失敗・分裂
出典: フリー百科事典『ウィキペディア(Wikipedia)』 (2021/08/05 21:53 UTC 版)
21世紀にはいり、キリスト教と同性愛を巡る問題など、キリスト教内での見解の差異が深刻化していく中、エキュメニズムも大きな影響を受けている。 リベラル化する米国聖公会に対して、批判を鮮明にする保守派が分裂して北米聖公会を形成。アングリカン・コミュニオン全体に分裂が顕在化している。 リベラル化する英国国教会に対して不満を抱く保守派をバチカンが受け入れる意向を示したことに対し、英国国教会のカンタベリー大主教ローワン・ウィリアムズは懸念を表明。一部からは「エキュメニズムの失敗」とまで評される事態に陥っている。エキュメニズムはキリスト教のカトリック化をすすめローマ教皇の至上権を押し付けるものだとする反発が正教会保守派などにもみられるが、2010年1月14日に教皇ベネディクト16世はアングリカン・コミュニオン諸教会の現状に不満を持つ人々を集団で受け入れる事を確認。これをエキュメニズム(教会一致)の「究極の目的」と述べた。 2010年には400万人以上の教会員を擁していたアメリカ福音ルター派教会 (ELCA) でも保守派とリベラルの内部対立が起き、2010年8月、ついに分裂に至った。新組織結成に向けて『ルサランCORE』を準備組織として活動していた保守派はオハイオ州で8月26日・27日に開催された年次会議で、「北米ルター派教会」NALC)(英語版)として発足することを決定。2018年現在、北米ルター派教会 (NALC) には約14万人の信徒と424の教会が属している。

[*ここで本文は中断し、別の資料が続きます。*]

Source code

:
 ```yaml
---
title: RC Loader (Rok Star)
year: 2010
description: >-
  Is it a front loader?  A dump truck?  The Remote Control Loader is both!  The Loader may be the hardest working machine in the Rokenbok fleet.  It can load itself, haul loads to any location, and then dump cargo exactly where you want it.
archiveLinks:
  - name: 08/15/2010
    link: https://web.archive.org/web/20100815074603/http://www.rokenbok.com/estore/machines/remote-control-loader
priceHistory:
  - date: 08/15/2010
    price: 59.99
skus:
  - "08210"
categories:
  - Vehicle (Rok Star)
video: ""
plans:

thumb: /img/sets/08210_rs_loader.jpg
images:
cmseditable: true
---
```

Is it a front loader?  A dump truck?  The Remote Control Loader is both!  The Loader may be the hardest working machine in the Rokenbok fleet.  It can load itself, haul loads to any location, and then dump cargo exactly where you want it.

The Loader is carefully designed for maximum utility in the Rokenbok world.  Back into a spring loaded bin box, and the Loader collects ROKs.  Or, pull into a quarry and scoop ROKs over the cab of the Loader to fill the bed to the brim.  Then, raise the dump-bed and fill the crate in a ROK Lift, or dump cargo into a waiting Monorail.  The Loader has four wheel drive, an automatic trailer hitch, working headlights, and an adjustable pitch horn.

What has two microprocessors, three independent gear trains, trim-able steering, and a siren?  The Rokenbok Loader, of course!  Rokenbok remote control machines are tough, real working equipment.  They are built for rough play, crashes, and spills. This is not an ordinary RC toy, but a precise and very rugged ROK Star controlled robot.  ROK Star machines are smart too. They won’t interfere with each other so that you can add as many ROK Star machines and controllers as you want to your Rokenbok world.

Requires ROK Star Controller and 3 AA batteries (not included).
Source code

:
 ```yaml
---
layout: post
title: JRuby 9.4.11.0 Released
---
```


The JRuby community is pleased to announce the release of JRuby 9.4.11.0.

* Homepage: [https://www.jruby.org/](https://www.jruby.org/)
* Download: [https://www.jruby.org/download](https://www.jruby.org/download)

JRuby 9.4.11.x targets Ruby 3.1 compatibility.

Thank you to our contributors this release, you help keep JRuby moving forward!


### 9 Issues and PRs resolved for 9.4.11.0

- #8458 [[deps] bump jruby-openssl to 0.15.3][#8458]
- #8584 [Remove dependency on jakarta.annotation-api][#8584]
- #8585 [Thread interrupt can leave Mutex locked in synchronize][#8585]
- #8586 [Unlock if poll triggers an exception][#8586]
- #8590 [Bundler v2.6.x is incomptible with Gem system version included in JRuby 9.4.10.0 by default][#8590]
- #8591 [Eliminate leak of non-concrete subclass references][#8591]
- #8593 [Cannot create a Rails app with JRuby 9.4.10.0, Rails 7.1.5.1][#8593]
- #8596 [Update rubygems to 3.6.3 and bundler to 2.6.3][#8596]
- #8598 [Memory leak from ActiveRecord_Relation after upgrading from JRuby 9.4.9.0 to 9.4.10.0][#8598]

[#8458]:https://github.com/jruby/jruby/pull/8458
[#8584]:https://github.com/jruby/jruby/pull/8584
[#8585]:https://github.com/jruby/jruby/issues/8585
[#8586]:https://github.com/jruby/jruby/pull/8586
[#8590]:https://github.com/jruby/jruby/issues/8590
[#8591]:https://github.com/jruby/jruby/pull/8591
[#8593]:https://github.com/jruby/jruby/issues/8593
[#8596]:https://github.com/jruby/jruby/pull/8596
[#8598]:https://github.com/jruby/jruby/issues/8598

保守派の脱退によって、アメリカ福音ルター派教会 (ELCA) の教会員数は2018年には340万人にまで減った。北米ルター派教会(NALC)発足会議には、タンザニアの福音ルター派教会、エチオピアの福音ルター派教会ミケーネ・イエススの代表も出席、1100人以上が出席した。タンザニア、エヒオピアの両派は合わせると信徒は530万人であり、ルター派世界連盟 (LWB) 内ではそれぞれ2位、3位の規模をもつ。 このように、超教派のエキュメニズム以前に、各教派内・教派間における対立が、様々な見解の差異から発生しているのが世界の現状である。